Aid to the Church in Need warns of an explosive situation in Mali where a series of attacks and ongoing ethnic violence, fuelled by land issues and an Islamic uprising, has led to the deaths of scores of people.
By Linda Bordoni
In Mali, at least 38 people have been killed in the latest of a series of attacks on villages near the border with Burkina Faso.
Authorities said the violence took place on Monday in the ethnic Dogon villages of Gangafani and Yoro.
An official of the pontifical charity “Aid to the Church in Need” has warned that a “combination of disputes” in the region has created a “combustible situation.”
Extremist uprising
Speaking on condition of anonymity, a Malian security official said the attackers were from an ethnic Fulani militia, accused of operating alongside groups of Muslim extremists in central Mali.

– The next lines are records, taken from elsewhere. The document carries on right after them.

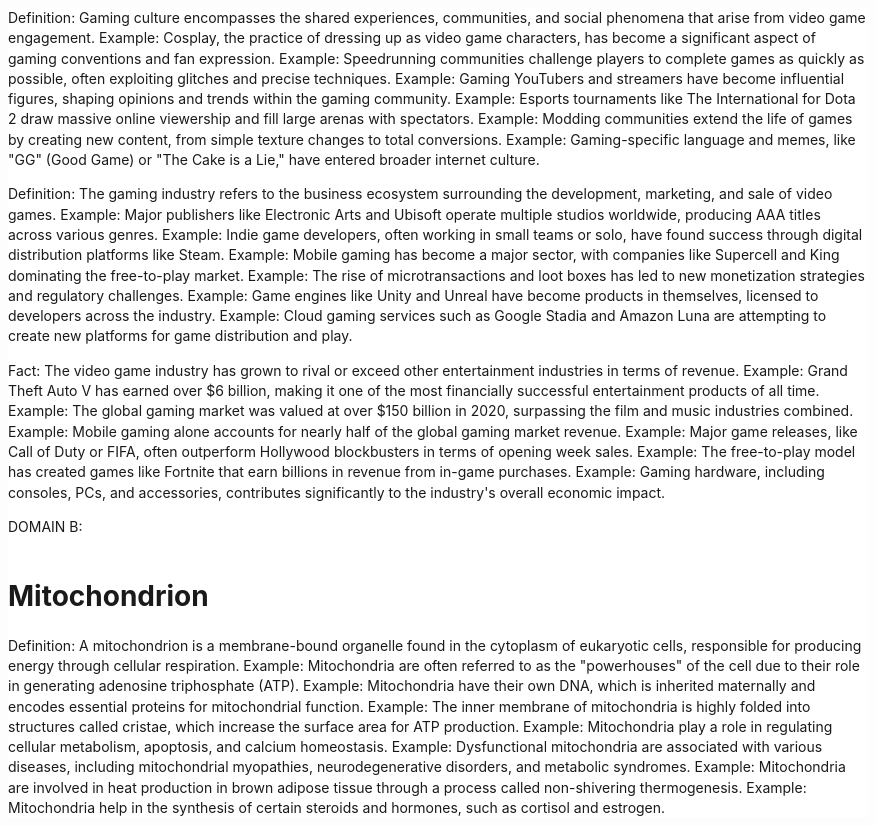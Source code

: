 Definition: Gaming culture encompasses the shared experiences, communities, and social phenomena that arise from video game engagement.
Example: Cosplay, the practice of dressing up as video game characters, has become a significant aspect of gaming conventions and fan expression.
Example: Speedrunning communities challenge players to complete games as quickly as possible, often exploiting glitches and precise techniques.
Example: Gaming YouTubers and streamers have become influential figures, shaping opinions and trends within the gaming community.
Example: Esports tournaments like The International for Dota 2 draw massive online viewership and fill large arenas with spectators.
Example: Modding communities extend the life of games by creating new content, from simple texture changes to total conversions.
Example: Gaming-specific language and memes, like "GG" (Good Game) or "The Cake is a Lie," have entered broader internet culture.

Definition: The gaming industry refers to the business ecosystem surrounding the development, marketing, and sale of video games.
Example: Major publishers like Electronic Arts and Ubisoft operate multiple studios worldwide, producing AAA titles across various genres.
Example: Indie game developers, often working in small teams or solo, have found success through digital distribution platforms like Steam.
Example: Mobile gaming has become a major sector, with companies like Supercell and King dominating the free-to-play market.
Example: The rise of microtransactions and loot boxes has led to new monetization strategies and regulatory challenges.
Example: Game engines like Unity and Unreal have become products in themselves, licensed to developers across the industry.
Example: Cloud gaming services such as Google Stadia and Amazon Luna are attempting to create new platforms for game distribution and play.

Fact: The video game industry has grown to rival or exceed other entertainment industries in terms of revenue.
Example: Grand Theft Auto V has earned over $6 billion, making it one of the most financially successful entertainment products of all time.
Example: The global gaming market was valued at over $150 billion in 2020, surpassing the film and music industries combined.
Example: Mobile gaming alone accounts for nearly half of the global gaming market revenue.
Example: Major game releases, like Call of Duty or FIFA, often outperform Hollywood blockbusters in terms of opening week sales.
Example: The free-to-play model has created games like Fortnite that earn billions in revenue from in-game purchases.
Example: Gaming hardware, including consoles, PCs, and accessories, contributes significantly to the industry's overall economic impact.


DOMAIN B:
# Mitochondrion
Definition: A mitochondrion is a membrane-bound organelle found in the cytoplasm of eukaryotic cells, responsible for producing energy through cellular respiration.
Example: Mitochondria are often referred to as the "powerhouses" of the cell due to their role in generating adenosine triphosphate (ATP).
Example: Mitochondria have their own DNA, which is inherited maternally and encodes essential proteins for mitochondrial function.
Example: The inner membrane of mitochondria is highly folded into structures called cristae, which increase the surface area for ATP production.
Example: Mitochondria play a role in regulating cellular metabolism, apoptosis, and calcium homeostasis.
Example: Dysfunctional mitochondria are associated with various diseases, including mitochondrial myopathies, neurodegenerative disorders, and metabolic syndromes.
Example: Mitochondria are involved in heat production in brown adipose tissue through a process called non-shivering thermogenesis.
Example: Mitochondria help in the synthesis of certain steroids and hormones, such as cortisol and estrogen.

While there have been conflicts between the more settled Dogon people and the Fulani herders in central Mali for a long time, they have become increasingly violent since a militant Islamist uprising in the north of the country in 2012, which has spread, bringing more instability, weapons and a lack of government control.
Triggering the latest series of attacks, tensions between the Dogon and Fulanis escalated after a massacre in March on a Fulani village that left nearly 160 people dead. Witnesses said the attackers were wearing traditional Dogon hunters’ clothing.
In what appeared to be a retaliatory attack earlier this month on a Dogon village, at least 35 people were killed, many of them children.
Farmers and herdsmen
The Dogon people, who largely practice settled agriculture, have lived in the Bandiagara escarpment in central Mali for centuries.
The Fulani, known in Mali as the Peulh, are a largely Muslim ethnic group of semi-nomadic herders. Numbering at least 38 million, they are spread across West Africa, from Senegal in the west to the Central African Republic.
Competition over resources has historically led to tension and at times violence between the groups, but until recently, it was frequently resolved by negotiation.
In Nigeria, there has also been a similar cycle of violence between Fulanis and settled farmers, which in 2014 was said to have been the fourth most deadly conflict in the world.